◆ **MATERIALS PROVIDED**:
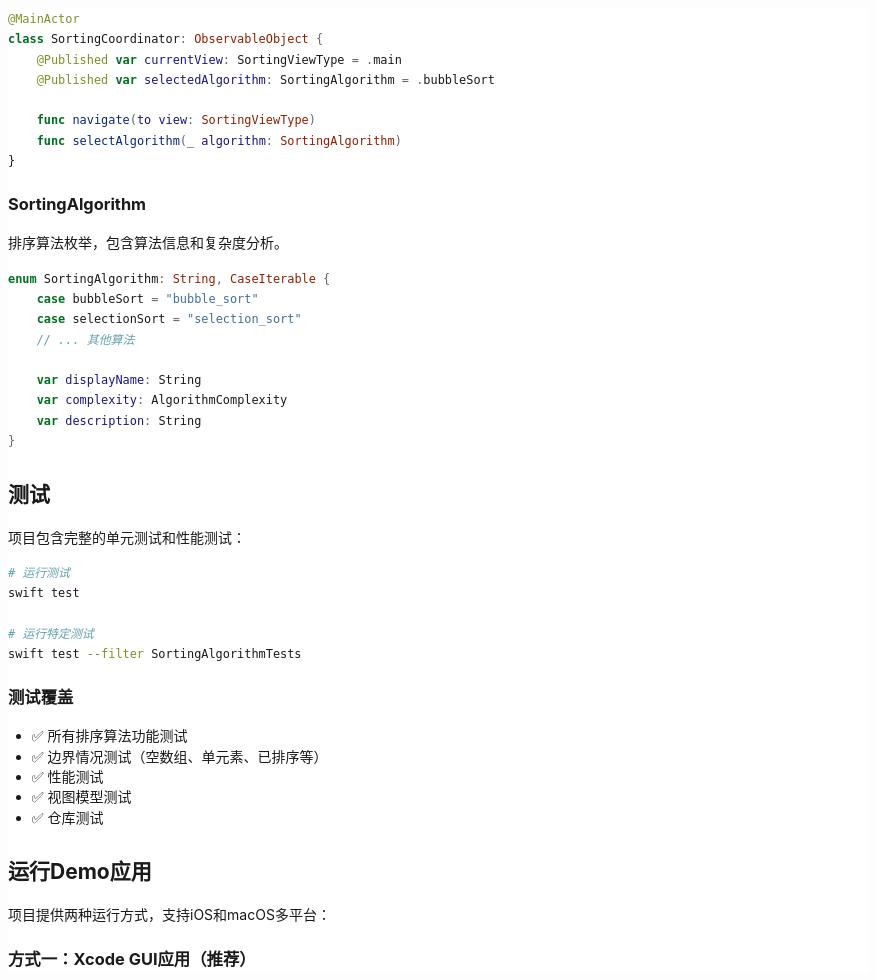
 ```swift
@MainActor
class SortingCoordinator: ObservableObject {
    @Published var currentView: SortingViewType = .main
    @Published var selectedAlgorithm: SortingAlgorithm = .bubbleSort
    
    func navigate(to view: SortingViewType)
    func selectAlgorithm(_ algorithm: SortingAlgorithm)
}
```

### SortingAlgorithm

排序算法枚举，包含算法信息和复杂度分析。

```swift
enum SortingAlgorithm: String, CaseIterable {
    case bubbleSort = "bubble_sort"
    case selectionSort = "selection_sort"
    // ... 其他算法
    
    var displayName: String
    var complexity: AlgorithmComplexity
    var description: String
}
```

## 测试

项目包含完整的单元测试和性能测试：

```bash
# 运行测试
swift test

# 运行特定测试
swift test --filter SortingAlgorithmTests
```

### 测试覆盖

- ✅ 所有排序算法功能测试
- ✅ 边界情况测试（空数组、单元素、已排序等）
- ✅ 性能测试
- ✅ 视图模型测试
- ✅ 仓库测试

## 运行Demo应用

项目提供两种运行方式，支持iOS和macOS多平台：

### 方式一：Xcode GUI应用（推荐）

◆ **PROBLEM TO WORK ON**:
Could you write out the whole listing exactly, skipping every picture?

◆ **FINAL ANSWER**:
 ```swift
@MainActor
class SortingCoordinator: ObservableObject {
    @Published var currentView: SortingViewType = .main
    @Published var selectedAlgorithm: SortingAlgorithm = .bubbleSort
    
    func navigate(to view: SortingViewType)
    func selectAlgorithm(_ algorithm: SortingAlgorithm)
}
```

### SortingAlgorithm

排序算法枚举，包含算法信息和复杂度分析。

```swift
enum SortingAlgorithm: String, CaseIterable {
    case bubbleSort = "bubble_sort"
    case selectionSort = "selection_sort"
    // ... 其他算法
    
    var displayName: String
    var complexity: AlgorithmComplexity
    var description: String
}
```

## 测试

项目包含完整的单元测试和性能测试：

```bash
# 运行测试
swift test

# 运行特定测试
swift test --filter SortingAlgorithmTests
```

### 测试覆盖

- ✅ 所有排序算法功能测试
- ✅ 边界情况测试（空数组、单元素、已排序等）
- ✅ 性能测试
- ✅ 视图模型测试
- ✅ 仓库测试

## 运行Demo应用

项目提供两种运行方式，支持iOS和macOS多平台：

### 方式一：Xcode GUI应用（推荐）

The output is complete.